В микрорайоне

Юлия Кулакова

А лавочка еще крепкая, ничего. Когда-то таких на улице и не найти было. Чего люди куражились, чего курочили все подряд? Еще и с  особой жестокостью: не только ножом вырезали всякое срамное на деревяшках сиденья, так еще и металлические основы гнули-ломали, сесть нельзя было. Нечеловеческая сила-то для этого нужна. Откуда бралась? Напивались, небось, по ночам, как и сам Максим тогда, и воротили. Но Максим – нет, Максим не ломал даже в таком состоянии, когда мозги спят.
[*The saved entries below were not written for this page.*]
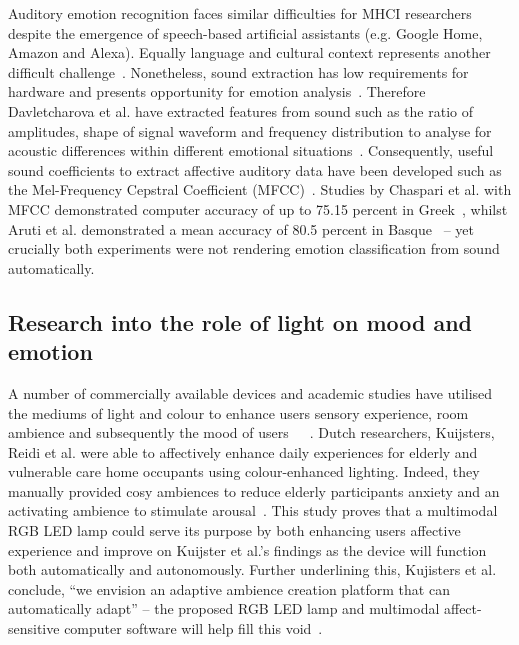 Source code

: \documentclass{sigchi}
\begin{document}
Auditory emotion recognition faces similar difficulties for MHCI researchers despite the emergence of speech-based artificial assistants (e.g. Google Home, Amazon and Alexa). Equally language and cultural context represents another difficult challenge~\cite{davletcharova2015detection}. Nonetheless, sound extraction has low requirements for hardware and presents opportunity for emotion analysis~\cite{marechal2019survey}. Therefore Davletcharova et al. have extracted features from sound such as the ratio of amplitudes, shape of signal waveform and frequency distribution to analyse for acoustic differences within different emotional situations~\cite{davletcharova2015detection}. Consequently, useful sound coefficients to extract affective auditory data have been developed such as the Mel-Frequency Cepstral Coefficient (MFCC)~\cite{kathiresan2019cepstral}. Studies by Chaspari et al. with MFCC demonstrated computer accuracy of up to 75.15 percent in Greek~\cite{chaspari2014emotion}, whilst Aruti et al. demonstrated a mean accuracy of 80.5 percent in Basque~\cite{davletcharova2015detection} – yet crucially both experiments were not rendering emotion classification from sound automatically.

\subsection{Research into the role of light on mood and emotion}

A number of commercially available devices and academic studies have utilised the mediums of light and colour to enhance users sensory experience, room ambience and subsequently the mood of users~\cite{flores2017effect}~\cite{kuijsters2011improving}~\cite{kuijsters2015lighting}. Dutch researchers, Kuijsters, Reidi et al. were able to affectively enhance daily experiences for elderly and vulnerable care home occupants using colour-enhanced lighting. Indeed, they manually provided cosy ambiences to reduce elderly participants anxiety and an activating ambience to stimulate arousal~\cite{kuijsters2015lighting}. This study proves that a multimodal RGB LED lamp could serve its purpose by both enhancing users affective experience and improve on Kuijster et al.’s findings as the device will function both automatically and autonomously. Further underlining this, Kujisters et al. conclude, “we envision an adaptive ambience creation platform that can automatically adapt” – the proposed RGB LED lamp and multimodal affect-sensitive computer software will help fill this void~\cite{kuijsters2015lighting}.
\end{document}
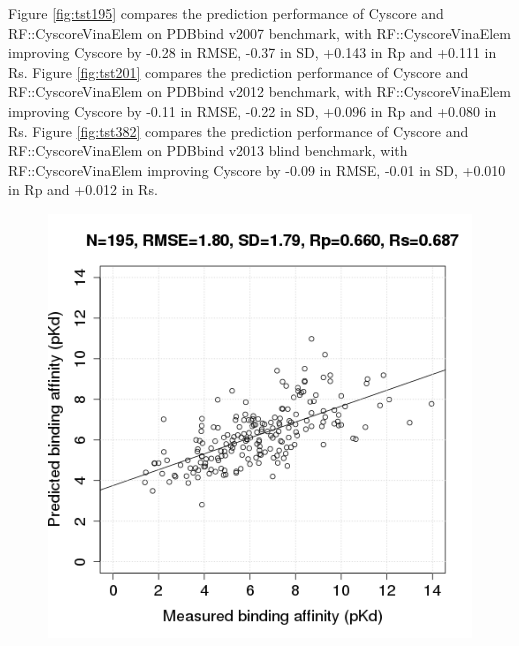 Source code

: \documentclass[journal=jacsat,manuscript=article]{achemso}
\begin{document}
Figure \ref{fig:tst195} compares the prediction performance of Cyscore and RF::CyscoreVinaElem on PDBbind v2007 benchmark, with RF::CyscoreVinaElem improving Cyscore by -0.28 in RMSE, -0.37 in SD, +0.143 in Rp and +0.111 in Rs. Figure \ref{fig:tst201} compares the prediction performance of Cyscore and RF::CyscoreVinaElem on PDBbind v2012 benchmark, with RF::CyscoreVinaElem improving Cyscore by -0.11 in RMSE, -0.22 in SD, +0.096 in Rp and +0.080 in Rs. Figure \ref{fig:tst382} compares the prediction performance of Cyscore and RF::CyscoreVinaElem on PDBbind v2013 blind benchmark, with RF::CyscoreVinaElem improving Cyscore by -0.09 in RMSE, -0.01 in SD, +0.010 in Rp and +0.012 in Rs.

\begin{figure}
\includegraphics[width=1.4\linewidth,natwidth=480,natheight=480]{../rfcyscore/x4/mlr/trn-247-tst-195-yp.png}
\endminipage\hfill
{}

\end{figure}
\end{document}
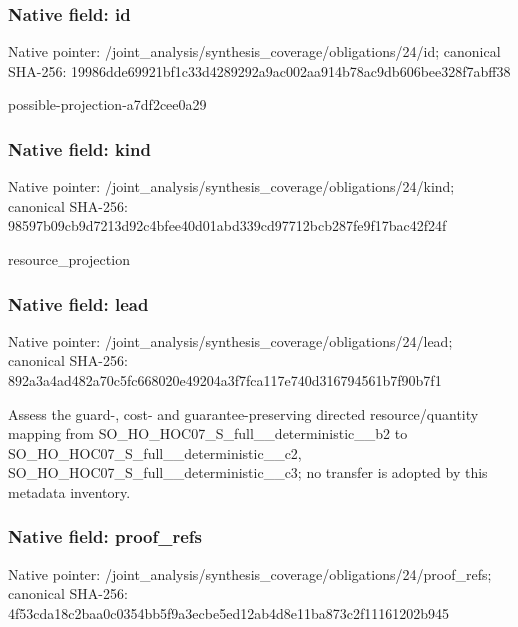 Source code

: \documentclass[10pt,a4paper]{article}
\begin{document}
\subsubsection{Native field: id}
Native pointer: /joint\_\allowbreak{}analysis/synthesis\_\allowbreak{}coverage/obligations/24/id; canonical SHA-256: 19986dde69921bf1c33d4289292a9ac002aa914b78ac9db606bee328f7abff38

\begingroup\raggedright\sloppy possible-projection-a7df2cee0a29\par\endgroup

\subsubsection{Native field: kind}
Native pointer: /joint\_\allowbreak{}analysis/synthesis\_\allowbreak{}coverage/obligations/24/kind; canonical SHA-256: 98597b09cb9d7213d92c4bfee40d01abd339cd97712bcb287fe9f17bac42f24f

\begingroup\raggedright\sloppy resource\_\allowbreak{}projection\par\endgroup

\subsubsection{Native field: lead}
Native pointer: /joint\_\allowbreak{}analysis/synthesis\_\allowbreak{}coverage/obligations/24/lead; canonical SHA-256: 892a3a4ad482a70c5fc668020e49204a3f7fca117e740d316794561b7f90b7f1

\begingroup\raggedright\sloppy Assess the guard-,\allowbreak{} cost- and guarantee-preserving directed resource/\allowbreak{}quantity mapping from SO\_\allowbreak{}HO\_\allowbreak{}HOC07\_\allowbreak{}S\_\allowbreak{}full\_\allowbreak{}\_\allowbreak{}deterministic\_\allowbreak{}\_\allowbreak{}b2 to SO\_\allowbreak{}HO\_\allowbreak{}HOC07\_\allowbreak{}S\_\allowbreak{}full\_\allowbreak{}\_\allowbreak{}deterministic\_\allowbreak{}\_\allowbreak{}c2,\allowbreak{} SO\_\allowbreak{}HO\_\allowbreak{}HOC07\_\allowbreak{}S\_\allowbreak{}full\_\allowbreak{}\_\allowbreak{}deterministic\_\allowbreak{}\_\allowbreak{}c3;\allowbreak{} no transfer is adopted by this metadata inventory.\par\endgroup

\subsubsection{Native field: proof\_\allowbreak{}refs}
Native pointer: /joint\_\allowbreak{}analysis/synthesis\_\allowbreak{}coverage/obligations/24/proof\_\allowbreak{}refs; canonical SHA-256: 4f53cda18c2baa0c0354bb5f9a3ecbe5ed12ab4d8e11ba873c2f11161202b945
\end{document}
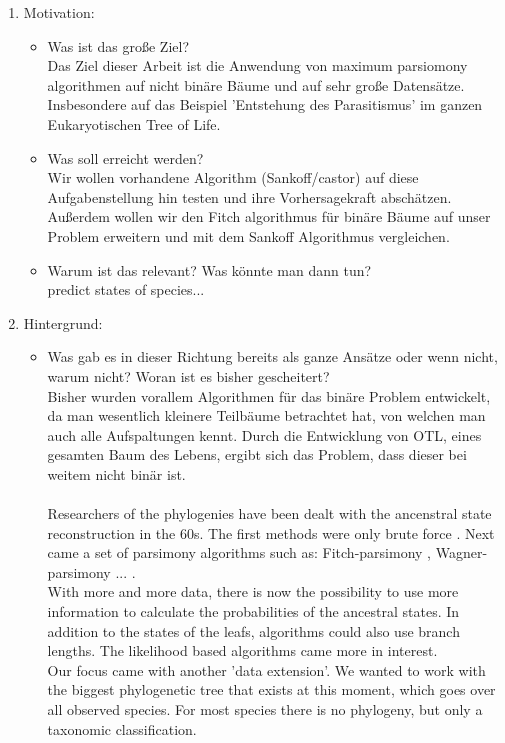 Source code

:   \begin{enumerate}
    \item Motivation:
      \begin{itemize}
        \item Was ist das große Ziel? \\
          Das Ziel dieser Arbeit ist die Anwendung von maximum parsiomony algorithmen auf nicht 
          binäre Bäume und auf sehr große Datensätze. Insbesondere auf das Beispiel 'Entstehung des 
          Parasitismus' im ganzen Eukaryotischen Tree of Life.
        \item Was soll erreicht werden? \\
          Wir wollen vorhandene Algorithm (Sankoff/castor) auf diese Aufgabenstellung hin testen 
          und ihre Vorhersagekraft abschätzen. Außerdem wollen wir den Fitch algorithmus für binäre 
          Bäume auf unser Problem erweitern und mit dem Sankoff Algorithmus vergleichen.
        \item Warum ist das relevant? Was könnte man dann tun?\\
          predict states of species... \\
          \todo{!!!}
      \end{itemize}
    \item Hintergrund:
      \begin{itemize}
        \item Was gab es in dieser Richtung bereits als ganze Ansätze oder wenn nicht, warum nicht?
          Woran ist es bisher gescheitert? \\
          Bisher wurden vorallem Algorithmen für das binäre Problem entwickelt, da man wesentlich 
            kleinere Teilbäume betrachtet hat, von welchen man auch alle Aufspaltungen kennt. Durch 
            die Entwicklung von OTL, eines gesamten Baum des Lebens, ergibt sich das Problem, dass 
            dieser bei weitem nicht binär ist. \\ \\
  Researchers of the phylogenies have been dealt with the ancenstral state reconstruction in the 
    60s. The first methods were only brute force . 
    Next came a set of parsimony algorithms such as: Fitch-parsimony \cite{Fitch1971}, 
    Wagner-parsimony \cite{Swofford1987} ... . \\
    With more and more data, there is now the possibility to use more information to calculate the 
    probabilities of the ancestral states. In addition to the states of the leafs, algorithms could 
    also use branch lengths. The likelihood based algorithms came more in interest. \\
    Our focus came with another 'data extension'. We wanted to work with the biggest phylogenetic tree 
    that exists at this moment, which goes over all observed species. For most  species 
    there is no phylogeny, but only a taxonomic classification.
  

\end{itemize}
\end{enumerate}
Не было в нем вот этого вот, злого.

Сел на лавочку. Смотрит вокруг. А чего делать еще? На работе взял пару выходных. «Опять пить будешь», – сказала жена и уехала к сыну на эти два дня, тот давно звал погостить. Хороший у них сын получился, и родителей любит, и жену с дочкой, и еще кошку завел. Как жена эту свою видеосвязь с ними включит – так вечно сын с этой кошкой на коленях и наглаживает. Ободра ободрой была, сноха с внучкой во дворе нашли, к врачам свозили и у себя поселили. Отъелась и пялится теперь своим наглым взглядом на людей. Мышей бы ловила, а? Сегодня ночью Максим вставал воды попить и подумал, что мерещится: по полу кухни пакеты разбросаны. Это чего еще? Крысы-мыши? Надо жене сказать, пусть ту кошку с собой привезет, Максиму сейчас нужнее.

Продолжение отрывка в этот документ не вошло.